I have set up a mongo cluster as follows:

  1. 3 shards, one per global region APAC/EMEA/AMER (in different data centres)
  2. Shard Key is REGION + 'MONOTONICALLY INCREASING PRIMARY KEY'
  3. The "writing" clients for the cluster [typically] connect to the mongos in their region, and will be writing documents with their region's region.
  4. The "reading" clients for the cluster [typically] connect to the mongos in their region, and will be reading documents from across multiple regions (broadcast query).

The system is highly write intensive, with very few reads. Thus, overall I believe the above setup is optimal, since writers get fast "local" writes, while readers get convenience of single query to read across the shard, albeit slightly slow [and just to underline, for reading, I value convenience over speed].

OK so that's the background. But then suddenly I realized: I'm also using GridFS to store files, and I want the files to get stored in same way (i.e. write to local region).

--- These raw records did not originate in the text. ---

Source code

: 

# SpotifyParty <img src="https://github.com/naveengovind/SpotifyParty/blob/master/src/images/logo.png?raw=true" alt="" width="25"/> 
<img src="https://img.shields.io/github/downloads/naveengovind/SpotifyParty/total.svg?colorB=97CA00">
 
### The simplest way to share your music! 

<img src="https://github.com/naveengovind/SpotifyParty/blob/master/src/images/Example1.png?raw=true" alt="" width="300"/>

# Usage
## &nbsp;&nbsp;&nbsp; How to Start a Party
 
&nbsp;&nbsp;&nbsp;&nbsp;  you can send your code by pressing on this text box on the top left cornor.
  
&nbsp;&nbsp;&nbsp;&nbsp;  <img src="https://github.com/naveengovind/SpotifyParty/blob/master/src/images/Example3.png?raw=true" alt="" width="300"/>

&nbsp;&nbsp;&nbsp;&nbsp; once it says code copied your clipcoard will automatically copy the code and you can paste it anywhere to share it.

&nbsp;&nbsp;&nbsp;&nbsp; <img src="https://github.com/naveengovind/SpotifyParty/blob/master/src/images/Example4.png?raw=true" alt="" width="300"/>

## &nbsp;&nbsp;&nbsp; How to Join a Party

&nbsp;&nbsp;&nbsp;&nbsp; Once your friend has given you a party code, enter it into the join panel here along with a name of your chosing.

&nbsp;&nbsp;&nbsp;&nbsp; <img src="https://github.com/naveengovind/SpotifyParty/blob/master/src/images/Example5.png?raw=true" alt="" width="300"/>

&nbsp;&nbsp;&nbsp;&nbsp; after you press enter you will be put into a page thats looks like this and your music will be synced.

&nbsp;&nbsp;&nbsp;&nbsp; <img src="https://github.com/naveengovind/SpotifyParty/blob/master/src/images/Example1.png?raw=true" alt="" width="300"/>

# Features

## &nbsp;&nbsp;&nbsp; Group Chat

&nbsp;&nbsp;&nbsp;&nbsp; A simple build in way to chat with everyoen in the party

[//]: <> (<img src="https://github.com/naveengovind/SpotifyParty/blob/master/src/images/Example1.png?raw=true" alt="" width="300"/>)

Hopefully in the context of the above, my original question makes sense:

How to define shardKey on GridFS collections (fs.files/fs.chunks) to achieve Location/Data Centre affinity?

This is what I've tried:

I've noticed that I can add meta-data in during the upload operation, such that the fs.FILES collection has the region in as an accessible field that could be used as part of the sharding key for fs.files (i.e. sharding key REGION + "FILE_ID").

However, what about fs.chunks? will they follow around their "parent" fs.file record and get routed to the same shard as the "parent" fs.file?

Thanks in advance!

Best Answer

However, what about fs.chunks? will they follow around their "parent" fs.file record and get routed to the same shard as the "parent" fs.file?

The answer is no!

You could use files.aliases or files.metadata to store that REGION.

How ever maybe best solution (both chunks and files) is NOT to shard your GridFS. Create three different GridFS databases (APAC/EMEA/AMER) and then use command movePrimary to change "primary shard" to point right shard in your cluster. Then change your application so that it selects GridFS database base on the user's location. This, of course, works with all other collections what are REGION specific.